Transfer QRIS Antar Bank ke e-wallet sering bikin panik pas mau checkout, padahal saldo cukup tapi pembayaran gagal atau kepotong biaya admin.
Transfer QRIS Antar adalah cara bayar dengan scan kode QR yang dananya pindah dari rekening bank atau saldo e-wallet kamu ke merchant, walau banknya beda. Kamu nggak perlu ketik nomor rekening, cukup scan, konfirmasi nominal, masukkan PIN.
Bedanya dengan transfer biasa, QRIS itu buat bayar merchant, bukan kirim ke teman. Kalau kamu scan QRIS toko pakai BCA, BRI, Mandiri, DANA, OVO, GoPay, atau ShopeePay, sistem yang atur pindahnya dana antar bank. Jawaban cepatnya, biaya buat kamu umumnya Rp0 untuk scan bayar, limit per transaksi umumnya sampai Rp10 juta, dan dana masuk ke merchant dalam hitungan detik.
Tapi ada jebakan yang jarang dicek. Top up e-wallet dari m-banking beda cerita dengan scan QRIS. Limit harian tiap bank dan tiap e-wallet juga beda. Dan status pending bisa bikin kamu bayar dua kali kalau nggak paham cara ceknya.
Transfer QRIS Antar Bank vs E-Wallet: Bedanya di Mana
Masalah utama bukan QRISnya, tapi sumber dananya. Kamu bisa scan satu kode QR yang sama pakai dua jalur, pakai saldo rekening di m-banking atau pakai saldo e-wallet. Hasil di struk sama, sukses, tapi potongan dan limitnya beda.
Kalau sumber dana dari rekening bank seperti BCA mobile, BRImo, atau Livin Mandiri, limit ikut limit QRIS di bank itu. Kalau sumber dana dari DANA, OVO, GoPay, ShopeePay, limit ikut aturan e-wallet plus aturan akun kamu, apakah udah upgrade ke premium atau belum.
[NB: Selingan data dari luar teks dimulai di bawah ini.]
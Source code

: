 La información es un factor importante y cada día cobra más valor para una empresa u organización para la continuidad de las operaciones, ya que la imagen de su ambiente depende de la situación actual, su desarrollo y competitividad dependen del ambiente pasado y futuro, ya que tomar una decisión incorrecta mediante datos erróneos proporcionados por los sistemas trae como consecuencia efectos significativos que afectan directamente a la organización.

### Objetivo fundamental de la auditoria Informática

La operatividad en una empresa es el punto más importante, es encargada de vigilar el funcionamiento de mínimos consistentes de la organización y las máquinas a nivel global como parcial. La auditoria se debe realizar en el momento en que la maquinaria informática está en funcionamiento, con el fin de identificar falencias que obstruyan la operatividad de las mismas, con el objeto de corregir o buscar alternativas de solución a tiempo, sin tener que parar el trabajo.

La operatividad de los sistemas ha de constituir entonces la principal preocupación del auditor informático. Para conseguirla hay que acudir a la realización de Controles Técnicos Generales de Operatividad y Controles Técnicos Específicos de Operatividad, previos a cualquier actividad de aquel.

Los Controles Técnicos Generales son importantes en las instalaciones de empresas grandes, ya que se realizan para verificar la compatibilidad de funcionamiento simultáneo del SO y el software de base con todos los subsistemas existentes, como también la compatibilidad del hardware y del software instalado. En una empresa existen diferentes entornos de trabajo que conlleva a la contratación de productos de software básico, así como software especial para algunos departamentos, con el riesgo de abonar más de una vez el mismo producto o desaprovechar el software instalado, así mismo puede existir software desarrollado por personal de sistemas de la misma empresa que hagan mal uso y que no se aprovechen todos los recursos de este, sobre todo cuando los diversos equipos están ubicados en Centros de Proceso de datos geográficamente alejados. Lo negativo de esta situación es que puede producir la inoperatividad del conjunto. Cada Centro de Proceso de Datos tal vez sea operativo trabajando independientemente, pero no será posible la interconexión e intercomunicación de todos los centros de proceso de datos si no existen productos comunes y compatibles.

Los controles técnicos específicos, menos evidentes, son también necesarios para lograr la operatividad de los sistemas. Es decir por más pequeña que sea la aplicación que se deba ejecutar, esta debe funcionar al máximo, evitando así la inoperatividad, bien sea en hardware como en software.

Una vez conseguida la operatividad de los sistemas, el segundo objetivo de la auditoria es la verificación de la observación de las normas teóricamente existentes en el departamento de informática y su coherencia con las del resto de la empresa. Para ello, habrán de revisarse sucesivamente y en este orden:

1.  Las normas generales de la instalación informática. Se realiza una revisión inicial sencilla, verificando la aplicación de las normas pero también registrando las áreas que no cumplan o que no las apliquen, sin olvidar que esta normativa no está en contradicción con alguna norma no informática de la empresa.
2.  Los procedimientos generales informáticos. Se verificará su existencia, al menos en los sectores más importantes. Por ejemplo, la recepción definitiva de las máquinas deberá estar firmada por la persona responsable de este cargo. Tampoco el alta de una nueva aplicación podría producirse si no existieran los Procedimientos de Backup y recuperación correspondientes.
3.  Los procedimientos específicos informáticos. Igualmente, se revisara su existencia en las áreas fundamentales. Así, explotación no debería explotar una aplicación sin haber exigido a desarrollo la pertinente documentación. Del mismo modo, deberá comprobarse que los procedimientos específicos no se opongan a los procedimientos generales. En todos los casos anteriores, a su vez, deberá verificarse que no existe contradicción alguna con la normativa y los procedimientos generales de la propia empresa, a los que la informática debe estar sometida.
Contoh nyata, kamu jajan kopi Rp28.000 dan scan QRIS yang ditempel di kasir. Bayar pakai m-banking BRI, saldo kepotong Rp28.000, merchant terima penuh dikurangi fee merchant. Bayar pakai ShopeePay, saldo kepotong Rp28.000 juga. Nggak ada selisih buat nominal kecil.
Selisih baru kerasa pas nominal besar atau pas saldo e-wallet habis dan kamu buru buru top up. Di titik ini banyak orang campur aduk antara biaya QRIS dan transfer bank ke e-wallet. Padahal itu dua transaksi beda.
Biaya yang Kepotong Sebelum Checkout
Kabar buruknya dulu, biaya yang bikin boncos bukan dari scan QRIS, tapi dari isi saldo dan admin bank. Scan QRIS buat bayar ke merchant umumnya gratis buat kamu sebagai pembeli, per kebijakan masing masing bank dan e-wallet saat ini. Biaya MDR sekitar 0, 3 persen umumnya ditanggung merchant, bukan kamu.
Yang kepotong itu kalau jalur kamu muter. Kamu mau bayar Rp500.000 pakai DANA, tapi saldo DANA tinggal Rp50.000. Kamu top up Rp450.000 dari bank lain lewat virtual account. Nah top up ini yang bisa kena admin Rp1.000–Rp2.500 per transaksi, tergantung bank dan channel.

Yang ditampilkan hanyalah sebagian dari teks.